In this guide, we explore the concept of Active VS Passive energy in its entirety. You will also learn the main differences, the pros and cons of these two systems, and their overall performance.
Passive Solar Energy Explained
Passive solar energy is simply described as the natural energy that is generated from the sun. This energy is naturally absorbed from sunlight in the form of heat.
For instance, passive energy is employed by a greenhouse to ensure that the environment is kept at a high temperature during the cold seasons such as winter.
Passive solar energy factors;
- Depends largely on the constriction, design, and building of your home.
- Utilizes energy generated from the sun for cooling and heating processes
- Operates without dependence on any external device
- Employs passive collectors in converting rays to sunlight following the law of thermodynamics, which says that heat is transferred from warmer to cooler surfaces.
- Has it overall success depending on its orientation a well as the thermal mass of its walls.
- Is an interesting idea to venture into, especially if you are in search of ways to boost the productivity of your small business or setup.
Examples of Passive Solar Energy
The best examples of passive solar energy are found in architecture.
Ceilings with external ventilation: Usually, roofs of buildings have been discovered to accommodate a huge amount of radiation during the summer periods.

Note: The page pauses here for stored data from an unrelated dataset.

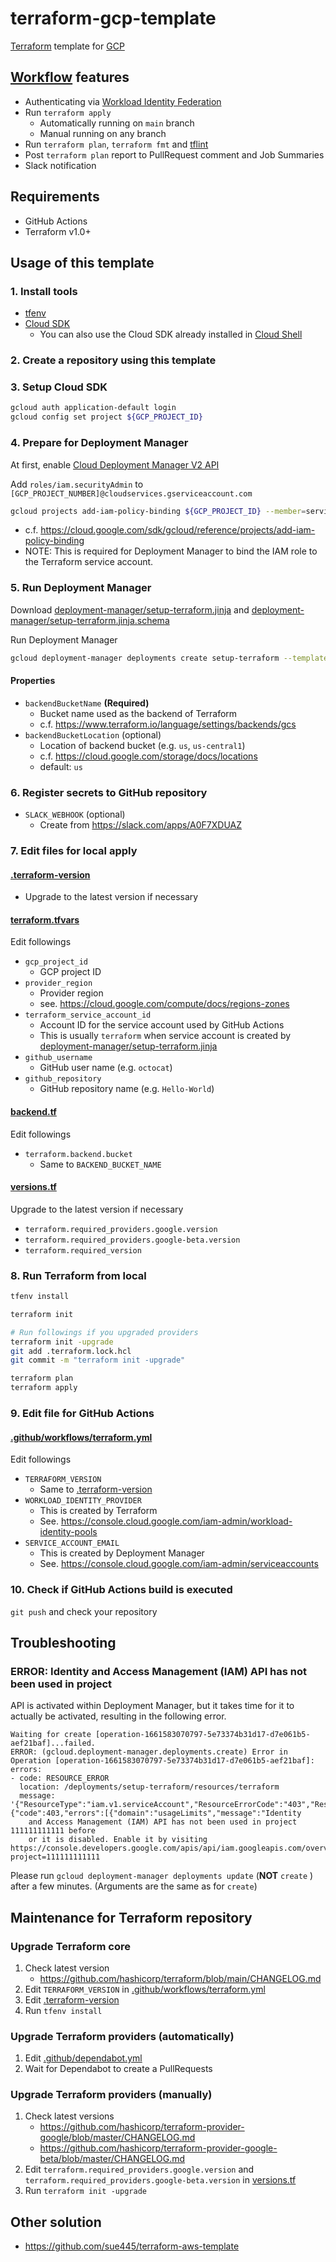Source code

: # terraform-gcp-template
[Terraform](https://www.terraform.io/) template for [GCP](https://cloud.google.com/)

## [Workflow](.github/workflows/terraform.yml) features
* Authenticating via [Workload Identity Federation](https://cloud.google.com/iam/docs/configuring-workload-identity-federation#github-actions)
* Run `terraform apply`
  * Automatically running on `main` branch
  * Manual running on any branch
* Run `terraform plan`, `terraform fmt` and [tflint](https://github.com/terraform-linters/tflint)
* Post `terraform plan` report to PullRequest comment and Job Summaries
* Slack notification

## Requirements
* GitHub Actions
* Terraform v1.0+

## Usage of this template
### 1. Install tools
* [tfenv](https://github.com/tfutils/tfenv)
* [Cloud SDK](https://cloud.google.com/sdk/docs/install)
  * You can also use the Cloud SDK already installed in [Cloud Shell](https://cloud.google.com/shell)

### 2. Create a repository using this template

### 3. Setup Cloud SDK
```bash
gcloud auth application-default login
gcloud config set project ${GCP_PROJECT_ID}
```

### 4. Prepare for Deployment Manager
At first, enable [Cloud Deployment Manager V2 API](https://console.cloud.google.com/marketplace/product/google/deploymentmanager.googleapis.com)

Add `roles/iam.securityAdmin` to `[GCP_PROJECT_NUMBER]@cloudservices.gserviceaccount.com`

```bash
gcloud projects add-iam-policy-binding ${GCP_PROJECT_ID} --member=serviceAccount:${GCP_PROJECT_NUMBER}@cloudservices.gserviceaccount.com --role=roles/iam.securityAdmin
```

* c.f. https://cloud.google.com/sdk/gcloud/reference/projects/add-iam-policy-binding
* NOTE: This is required for Deployment Manager to bind the IAM role to the Terraform service account.

### 5. Run Deployment Manager
Download [deployment-manager/setup-terraform.jinja](deployment-manager/setup-terraform.jinja) and [deployment-manager/setup-terraform.jinja.schema](deployment-manager/setup-terraform.jinja.schema)

Run Deployment Manager

```bash
gcloud deployment-manager deployments create setup-terraform --template /path/to/setup-terraform.jinja --properties backendBucketName:${BACKEND_BUCKET_NAME},backendBucketLocation:${BACKEND_BUCKET_LOCATION}
```

#### Properties
* `backendBucketName` **(Required)**
  * Bucket name used as the backend of Terraform
  * c.f. https://www.terraform.io/language/settings/backends/gcs
* `backendBucketLocation` (optional)
  * Location of backend bucket (e.g. `us`, `us-central1`)
  * c.f. https://cloud.google.com/storage/docs/locations
  * default: `us`

### 6. Register secrets to GitHub repository
* `SLACK_WEBHOOK` (optional)
  * Create from https://slack.com/apps/A0F7XDUAZ

### 7. Edit files for local apply
#### [.terraform-version](.terraform-version)
* Upgrade to the latest version if necessary

#### [terraform.tfvars](terraform.tfvars)
Edit followings

* `gcp_project_id`
  * GCP project ID
* `provider_region`
  * Provider region
  * see. https://cloud.google.com/compute/docs/regions-zones
* `terraform_service_account_id`
  * Account ID for the service account used by GitHub Actions
  * This is usually `terraform` when service account is created by [deployment-manager/setup-terraform.jinja](deployment-manager/setup-terraform.jinja)
* `github_username`
  * GitHub user name (e.g. `octocat`)
* `github_repository`
  * GitHub repository name (e.g. `Hello-World`)

#### [backend.tf](backend.tf)
Edit followings

* `terraform.backend.bucket`
  * Same to `BACKEND_BUCKET_NAME`

#### [versions.tf](versions.tf)
Upgrade to the latest version if necessary

* `terraform.required_providers.google.version`
* `terraform.required_providers.google-beta.version`
* `terraform.required_version`

### 8. Run Terraform from local
```bash
tfenv install

terraform init

# Run followings if you upgraded providers
terraform init -upgrade
git add .terraform.lock.hcl
git commit -m "terraform init -upgrade"

terraform plan
terraform apply
```

### 9. Edit file for GitHub Actions
#### [.github/workflows/terraform.yml](.github/workflows/terraform.yml)
Edit followings

* `TERRAFORM_VERSION`
  * Same to [.terraform-version](.terraform-version)
* `WORKLOAD_IDENTITY_PROVIDER`
  * This is created by Terraform
  * See. https://console.cloud.google.com/iam-admin/workload-identity-pools
* `SERVICE_ACCOUNT_EMAIL`
  * This is created by Deployment Manager
  * See. https://console.cloud.google.com/iam-admin/serviceaccounts

### 10. Check if GitHub Actions build is executed
`git push` and check your repository

## Troubleshooting
### ERROR: Identity and Access Management (IAM) API has not been used in project
API is activated within Deployment Manager, but it takes time for it to actually be activated, resulting in the following error.

```
Waiting for create [operation-1661583070797-5e73374b31d17-d7e061b5-aef21baf]...failed.
ERROR: (gcloud.deployment-manager.deployments.create) Error in Operation [operation-1661583070797-5e73374b31d17-d7e061b5-aef21baf]: errors:
- code: RESOURCE_ERROR
  location: /deployments/setup-terraform/resources/terraform
  message: '{"ResourceType":"iam.v1.serviceAccount","ResourceErrorCode":"403","ResourceErrorMessage":{"code":403,"errors":[{"domain":"usageLimits","message":"Identity
    and Access Management (IAM) API has not been used in project 111111111111 before
    or it is disabled. Enable it by visiting https://console.developers.google.com/apis/api/iam.googleapis.com/overview?project=111111111111
```

Please run `gcloud deployment-manager deployments update` (**NOT** `create` ) after a few minutes. (Arguments are the same as for `create`)

## Maintenance for Terraform repository
### Upgrade Terraform core
1. Check latest version
    * https://github.com/hashicorp/terraform/blob/main/CHANGELOG.md
2. Edit `TERRAFORM_VERSION` in [.github/workflows/terraform.yml](.github/workflows/terraform.yml)
3. Edit [.terraform-version](.terraform-version)
4. Run `tfenv install`

### Upgrade Terraform providers (automatically)
1. Edit [.github/dependabot.yml](.github/dependabot.yml)
2. Wait for Dependabot to create a PullRequests

### Upgrade Terraform providers (manually)
1. Check latest versions
    * https://github.com/hashicorp/terraform-provider-google/blob/master/CHANGELOG.md
    * https://github.com/hashicorp/terraform-provider-google-beta/blob/master/CHANGELOG.md
2. Edit `terraform.required_providers.google.version` and `terraform.required_providers.google-beta.version` in [versions.tf](versions.tf)
3. Run `terraform init -upgrade`

## Other solution
* https://github.com/sue445/terraform-aws-template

In cross ventilation, the heats undergo a process known as DISSIPATION, making it a typical example of a passive solar cooling system.

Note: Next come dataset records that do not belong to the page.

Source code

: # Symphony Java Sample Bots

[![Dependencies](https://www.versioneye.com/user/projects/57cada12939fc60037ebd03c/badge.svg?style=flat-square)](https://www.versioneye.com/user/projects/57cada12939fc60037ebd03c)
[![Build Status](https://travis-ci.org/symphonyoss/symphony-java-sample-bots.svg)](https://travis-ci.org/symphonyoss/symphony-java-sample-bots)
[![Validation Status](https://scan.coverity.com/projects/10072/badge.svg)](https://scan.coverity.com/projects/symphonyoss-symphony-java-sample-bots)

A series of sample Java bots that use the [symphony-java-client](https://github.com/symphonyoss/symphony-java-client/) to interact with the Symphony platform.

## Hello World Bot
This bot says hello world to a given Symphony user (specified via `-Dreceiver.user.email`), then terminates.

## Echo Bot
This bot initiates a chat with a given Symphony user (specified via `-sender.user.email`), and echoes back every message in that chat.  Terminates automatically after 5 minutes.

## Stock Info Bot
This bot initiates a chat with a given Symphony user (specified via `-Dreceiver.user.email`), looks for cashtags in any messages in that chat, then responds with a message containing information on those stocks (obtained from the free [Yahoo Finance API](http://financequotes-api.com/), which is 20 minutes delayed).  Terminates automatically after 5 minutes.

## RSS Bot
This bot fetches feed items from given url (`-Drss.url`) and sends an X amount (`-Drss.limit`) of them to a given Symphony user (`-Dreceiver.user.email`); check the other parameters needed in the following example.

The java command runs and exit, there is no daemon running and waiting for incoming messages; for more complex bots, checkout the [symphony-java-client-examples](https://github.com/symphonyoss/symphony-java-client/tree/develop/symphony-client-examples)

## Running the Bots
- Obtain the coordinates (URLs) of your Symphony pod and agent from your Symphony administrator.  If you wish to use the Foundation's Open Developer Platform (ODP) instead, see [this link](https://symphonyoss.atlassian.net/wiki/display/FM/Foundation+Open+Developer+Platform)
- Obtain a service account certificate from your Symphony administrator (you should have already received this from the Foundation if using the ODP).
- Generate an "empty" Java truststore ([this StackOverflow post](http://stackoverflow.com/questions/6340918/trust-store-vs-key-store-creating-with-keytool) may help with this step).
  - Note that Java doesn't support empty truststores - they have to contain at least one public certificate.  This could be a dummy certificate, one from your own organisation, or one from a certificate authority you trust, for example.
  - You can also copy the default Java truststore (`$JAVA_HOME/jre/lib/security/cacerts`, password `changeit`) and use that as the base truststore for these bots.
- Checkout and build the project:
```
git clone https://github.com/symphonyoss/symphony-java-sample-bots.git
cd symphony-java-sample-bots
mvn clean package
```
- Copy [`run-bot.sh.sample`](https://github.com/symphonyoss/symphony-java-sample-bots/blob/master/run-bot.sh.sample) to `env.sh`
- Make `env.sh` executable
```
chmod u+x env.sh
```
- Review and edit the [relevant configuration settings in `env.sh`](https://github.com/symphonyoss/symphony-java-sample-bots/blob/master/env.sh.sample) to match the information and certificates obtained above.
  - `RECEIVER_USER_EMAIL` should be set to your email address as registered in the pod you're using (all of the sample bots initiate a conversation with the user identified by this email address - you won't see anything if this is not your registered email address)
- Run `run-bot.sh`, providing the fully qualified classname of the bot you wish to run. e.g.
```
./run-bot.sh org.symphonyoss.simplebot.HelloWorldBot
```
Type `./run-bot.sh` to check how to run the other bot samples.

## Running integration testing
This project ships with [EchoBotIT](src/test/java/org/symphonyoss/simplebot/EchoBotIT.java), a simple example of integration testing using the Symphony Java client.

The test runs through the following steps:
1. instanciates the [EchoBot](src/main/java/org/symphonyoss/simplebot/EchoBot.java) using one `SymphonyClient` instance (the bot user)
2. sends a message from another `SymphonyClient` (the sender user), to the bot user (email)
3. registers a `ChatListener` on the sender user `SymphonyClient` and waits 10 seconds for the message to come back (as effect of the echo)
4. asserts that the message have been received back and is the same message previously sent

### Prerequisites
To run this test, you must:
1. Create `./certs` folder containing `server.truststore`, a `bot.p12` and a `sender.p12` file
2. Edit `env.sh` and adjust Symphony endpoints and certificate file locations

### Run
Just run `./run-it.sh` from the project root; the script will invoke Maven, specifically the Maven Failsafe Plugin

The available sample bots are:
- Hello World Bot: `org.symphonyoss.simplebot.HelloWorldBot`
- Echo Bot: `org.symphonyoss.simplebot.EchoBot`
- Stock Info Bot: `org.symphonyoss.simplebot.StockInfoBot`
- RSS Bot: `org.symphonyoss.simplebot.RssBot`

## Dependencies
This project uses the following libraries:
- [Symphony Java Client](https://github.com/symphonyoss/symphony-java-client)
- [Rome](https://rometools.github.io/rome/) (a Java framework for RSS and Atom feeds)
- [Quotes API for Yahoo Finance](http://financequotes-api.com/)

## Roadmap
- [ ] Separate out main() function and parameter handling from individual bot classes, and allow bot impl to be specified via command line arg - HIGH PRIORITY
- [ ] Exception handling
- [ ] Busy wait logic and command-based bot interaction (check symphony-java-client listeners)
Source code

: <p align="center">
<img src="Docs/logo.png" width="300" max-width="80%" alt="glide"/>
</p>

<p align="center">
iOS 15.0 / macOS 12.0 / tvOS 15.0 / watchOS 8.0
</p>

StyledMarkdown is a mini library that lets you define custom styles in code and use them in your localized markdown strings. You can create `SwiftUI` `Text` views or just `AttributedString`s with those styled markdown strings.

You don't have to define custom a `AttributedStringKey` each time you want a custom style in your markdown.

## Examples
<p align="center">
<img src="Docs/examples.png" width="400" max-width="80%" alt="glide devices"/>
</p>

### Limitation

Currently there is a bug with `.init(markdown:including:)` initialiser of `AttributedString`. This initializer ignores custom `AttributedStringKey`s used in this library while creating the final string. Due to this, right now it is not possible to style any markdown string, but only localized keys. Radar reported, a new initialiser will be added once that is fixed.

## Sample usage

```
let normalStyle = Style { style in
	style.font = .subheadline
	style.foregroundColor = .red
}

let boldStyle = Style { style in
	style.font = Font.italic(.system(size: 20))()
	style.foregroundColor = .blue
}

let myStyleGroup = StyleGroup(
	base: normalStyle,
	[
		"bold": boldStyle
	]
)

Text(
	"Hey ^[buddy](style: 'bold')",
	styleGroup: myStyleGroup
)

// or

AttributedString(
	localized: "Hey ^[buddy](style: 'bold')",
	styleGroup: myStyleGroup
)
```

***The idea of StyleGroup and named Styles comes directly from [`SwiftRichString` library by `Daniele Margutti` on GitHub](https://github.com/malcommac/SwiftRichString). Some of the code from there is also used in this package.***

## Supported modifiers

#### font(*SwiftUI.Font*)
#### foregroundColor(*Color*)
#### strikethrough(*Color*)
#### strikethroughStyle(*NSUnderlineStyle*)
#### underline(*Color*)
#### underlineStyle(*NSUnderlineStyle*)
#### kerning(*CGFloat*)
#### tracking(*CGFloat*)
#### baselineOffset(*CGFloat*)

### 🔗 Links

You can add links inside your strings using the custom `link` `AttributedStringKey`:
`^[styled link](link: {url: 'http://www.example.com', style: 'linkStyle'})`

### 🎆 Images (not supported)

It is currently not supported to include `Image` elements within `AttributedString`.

Vegetation: Trees and vegetation harbor shadows. These shadows primarily help to reduce the amount of solar radiation that penetrates a house or building. While these shadows and their functions can be beneficial in summer, they could be harmful during winter.
Dark Surfaces: Another example of passive solar energy are dark surface, and this is because they tend to commonly absorb heat from the sun.

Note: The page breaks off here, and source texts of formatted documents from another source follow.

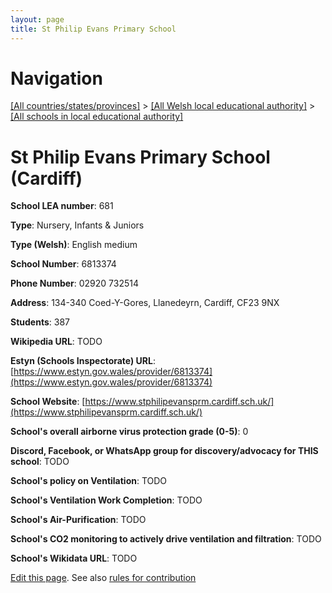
 ```yaml
---
layout: page
title: St Philip Evans Primary School
---
```

# Navigation

[[All countries/states/provinces]](../../..) > [[All Welsh local educational authority]](../..) > [[All schools in local educational authority]](..)

# St Philip Evans Primary School (Cardiff)

**School LEA number**: 681

**Type**: Nursery, Infants & Juniors

**Type (Welsh)**: English medium

**School Number**: 6813374

**Phone Number**: 02920 732514

**Address**: 134-340 Coed-Y-Gores, Llanedeyrn, Cardiff, CF23 9NX

**Students**: 387

**Wikipedia URL**: TODO

**Estyn (Schools Inspectorate) URL**: [https://www.estyn.gov.wales/provider/6813374](https://www.estyn.gov.wales/provider/6813374)

**School Website**: [https://www.stphilipevansprm.cardiff.sch.uk/](https://www.stphilipevansprm.cardiff.sch.uk/)

**School's overall airborne virus protection grade (0-5)**: 0

**Discord, Facebook, or WhatsApp group for discovery/advocacy for THIS school**: TODO

**School's policy on Ventilation**: TODO

**School's Ventilation Work Completion**: TODO

**School's Air-Purification**: TODO

**School's CO2 monitoring to actively drive ventilation and filtration**: TODO

**School's Wikidata URL**: TODO




[Edit this page](https://github.com/VentilationProject/Wales/edit/prif/./Cardiff/St_Philip_Evans_Primary_School.md). See also [rules for contribution](../../../contribution-rules/)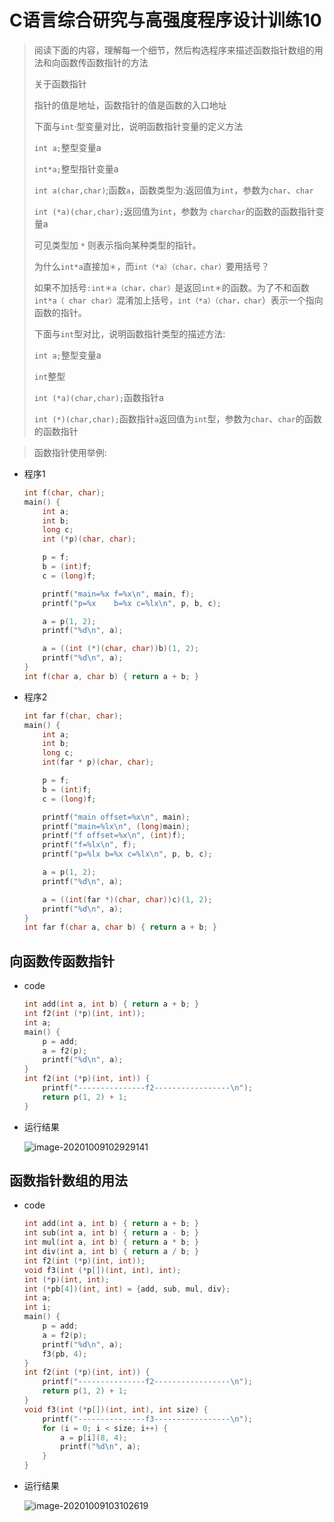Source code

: # C语言综合研究与高强度程序设计训练10

> 阅读下面的内容，理解每一个细节，然后构选程序来描述函数指针数组的用法和向函数传函数指针的方法
>
> 关于函数指针
>
> 指针的值是地址，函数指针的值是函数的入口地址
>
> 下面与`int`·型变量对比，说明函数指针变量的定义方法
>
> `int a;`整型变量a
>
> `int*a;`整型指针变量a
>
> `int a(char,char)`;函数`a`，函数类型为:返回值为`int`，参数为`char`、`char`
>
> `int (*a)(char,char);`返回值为`int`，参数为 `charchar`的函数的函数指针变量a
>
> 可见类型加 `*` 则表示指向某种类型的指针。
>
> 为什么`int*a`直接加`＊`，而`int（*a）（char，char）`要用括号？
>
> 如果不加括号`:int＊a（char，char）`是返回`int＊`的函数。为了不和函数`int*a（ char char）`混淆加上括号，`int（*a）（char，char`）表示一个指向函数的指针。
>
> 下面与`int`型对比，说明函数指针类型的描述方法:
>
> `int a;`整型变量a
>
> `int`整型
>
> `int (*a)(char,char);`函数指针a
>
> `int (*)(char,char);`函数指针`a`返回值为`int`型，参数为`char`、`char`的函数的函数指针

> 函数指针使用举例:

- 程序1

  ```c
  int f(char, char);
  main() {
      int a;
      int b;
      long c;
      int (*p)(char, char);
  
      p = f;
      b = (int)f;
      c = (long)f;
  
      printf("main=%x f=%x\n", main, f);
      printf("p=%x    b=%x c=%lx\n", p, b, c);
  
      a = p(1, 2);
      printf("%d\n", a);
  
      a = ((int (*)(char, char))b)(1, 2);
      printf("%d\n", a);
  }
  int f(char a, char b) { return a + b; }
  ```

- 程序2

  ```c
  int far f(char, char);
  main() {
      int a;
      int b;
      long c;
      int(far * p)(char, char);
  
      p = f;
      b = (int)f;
      c = (long)f;
  
      printf("main offset=%x\n", main);
      printf("main=%lx\n", (long)main);
      printf("f offset=%x\n", (int)f);
      printf("f=%lx\n", f);
      printf("p=%lx b=%x c=%lx\n", p, b, c);
  
      a = p(1, 2);
      printf("%d\n", a);
  
      a = ((int(far *)(char, char))c)(1, 2);
      printf("%d\n", a);
  }
  int far f(char a, char b) { return a + b; }
  ```

  

## 向函数传函数指针

- code

  ```c
  int add(int a, int b) { return a + b; }
  int f2(int (*p)(int, int));
  int a;
  main() {
      p = add;
      a = f2(p);
      printf("%d\n", a);
  }
  int f2(int (*p)(int, int)) {
      printf("---------------f2-----------------\n");
      return p(1, 2) + 1;
  }
  ```

  

- 运行结果

  ![image-20201009102929141](https://gitee.com/bgst009/markdownPicUrl/raw/master/20201009102929.png)

## 函数指针数组的用法

- code

  ```c
  int add(int a, int b) { return a + b; }
  int sub(int a, int b) { return a - b; }
  int mul(int a, int b) { return a * b; }
  int div(int a, int b) { return a / b; }
  int f2(int (*p)(int, int));
  void f3(int (*p[])(int, int), int);
  int (*p)(int, int);
  int (*pb[4])(int, int) = {add, sub, mul, div};
  int a;
  int i;
  main() {
      p = add;
      a = f2(p);
      printf("%d\n", a);
      f3(pb, 4);
  }
  int f2(int (*p)(int, int)) {
      printf("---------------f2-----------------\n");
      return p(1, 2) + 1;
  }
  void f3(int (*p[])(int, int), int size) {
      printf("---------------f3-----------------\n");
      for (i = 0; i < size; i++) {
          a = p[i](8, 4);
          printf("%d\n", a);
      }
  }
  ```

  

- 运行结果

  ![image-20201009103102619](https://gitee.com/bgst009/markdownPicUrl/raw/master/20201009103102.png)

Thick and insulated walls: This is another example of passive solar energy because they prevent the output of heat in winter and do the opposite during the summer periods, thus, making the house cool.
How Does a Passive Solar System Work?
A passive solar system works by allowing the windows of a particular structure to face the directions that receive the permeation of the greatest amount of sunlight during the day.
- Sunlight is allowed to shine through the entire part of the house through the windows.
- The inner structure walls and floors absorb and store the solar energy as it penetrates the structure.
- The heat circulates through the entire structure through objects that are touching each other as well as from fans and blowers.
Pros of Passive Solar Energy
The pros of passive solar energy include;
- They are highly affordable
- Helps you cut costs in terms of maintenance
- They do not require direct sunlight
- They are economically friendly.
Cons of Passive Solar Energy
The cons of passive solar energy include;
- Every passive solar energy system is unique to every structure. Therefore, each system must be individually created.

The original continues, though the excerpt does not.